The shanty door pushed open. Like one in a dream, Tess was still looking down upon the dead. Lifting her gaze, she saw Satisfied watching her, his eyes glowing with subdued pain.

"Myry air dead," he said, in a low voice, coming forward.

"Ben Letts, too," added the squatter girl.

"And the brat," finished Longman.

Tess, startled, lifted up her head.

"The brat! I had forgot him," she muttered. "He air dead, too?"

"Yep. He air here."

Longman drew down the sheet still further, exposing the lifeless baby. The thin little body lay between the father and mother.

For many minutes they surveyed the dead trio in rapt attention.

"Where air Myry's ma?" asked Tessibel presently.

"Back there, in Ezy's bed.
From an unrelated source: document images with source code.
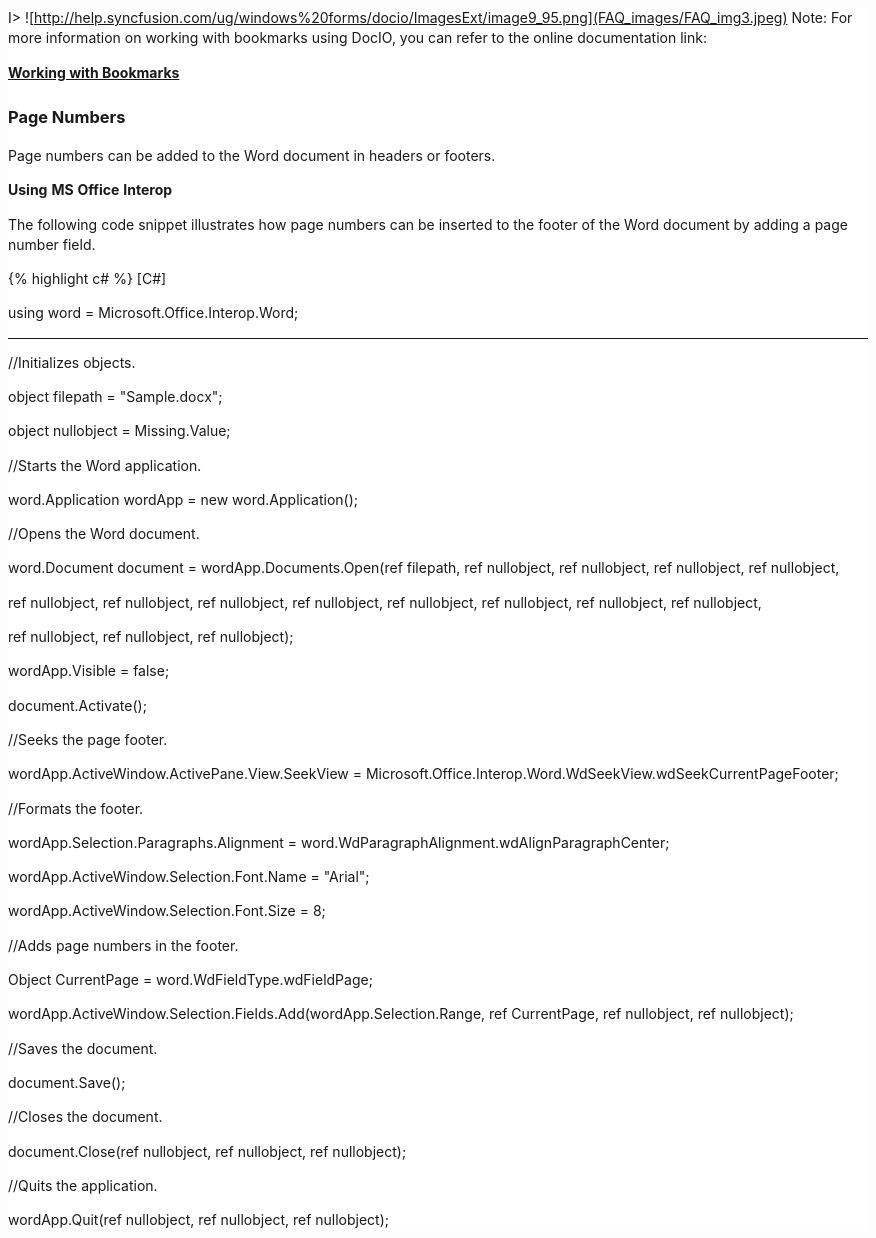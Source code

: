 I> ![http://help.syncfusion.com/ug/windows%20forms/docio/ImagesExt/image9_95.png](FAQ_images/FAQ_img3.jpeg)
Note: For more information on working with bookmarks using DocIO, you can refer to the online documentation link:

__**[Working with Bookmarks](http://www.google.com/# "")**__

### Page Numbers

Page numbers can be added to the Word document in headers or footers.

**Using** **MS** **Office** **Interop**

The following code snippet illustrates how page numbers can be inserted to the footer of the Word document by adding a page number field.

{% highlight c# %}
[C#]

using word = Microsoft.Office.Interop.Word;

---------

//Initializes objects.

object filepath = "Sample.docx";

object nullobject = Missing.Value;

//Starts the Word application.

word.Application wordApp = new word.Application();

//Opens the Word document.

word.Document document = wordApp.Documents.Open(ref filepath, ref nullobject, ref nullobject, ref nullobject, ref nullobject,

ref nullobject, ref nullobject, ref nullobject, ref nullobject, ref nullobject, ref nullobject, ref nullobject, ref nullobject,

ref nullobject, ref nullobject, ref nullobject);

wordApp.Visible = false;

document.Activate();

//Seeks the page footer.

wordApp.ActiveWindow.ActivePane.View.SeekView = Microsoft.Office.Interop.Word.WdSeekView.wdSeekCurrentPageFooter;

//Formats the footer.

wordApp.Selection.Paragraphs.Alignment = word.WdParagraphAlignment.wdAlignParagraphCenter;

wordApp.ActiveWindow.Selection.Font.Name = "Arial";

wordApp.ActiveWindow.Selection.Font.Size = 8;

//Adds page numbers in the footer.

Object CurrentPage = word.WdFieldType.wdFieldPage;

wordApp.ActiveWindow.Selection.Fields.Add(wordApp.Selection.Range, ref CurrentPage, ref nullobject, ref nullobject);

//Saves the document.

document.Save();

//Closes the document.

document.Close(ref nullobject, ref nullobject, ref nullobject);

//Quits the application.

wordApp.Quit(ref nullobject, ref nullobject, ref nullobject);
She air sick, and so air Mammy Letts."

"Ezy were buried yesterday," ruminated Tess.

"Yep, and Myry be a-goin' to the same place. Ma and me air--alone."

There was something strangely pathetic in the quiet words, in the stolid, ugly face with its hard lines, in the mouth twitching at the corners as he spoke. Tess sprang toward him, and wound her strong young arms about him.

"Myry air happy," she burst forth; "happier than when she were livin' with you. She air with Ben Letts."

Satisfied, towering over her, blinked confusedly at her words. Puzzling, he drew his heavy brows down darkly.

"Myry were a-seekin' Ben," Tess went on hurriedly, "and the brat couldn't stay without its pa and ma. I says as how Myry air happy, Satisfied."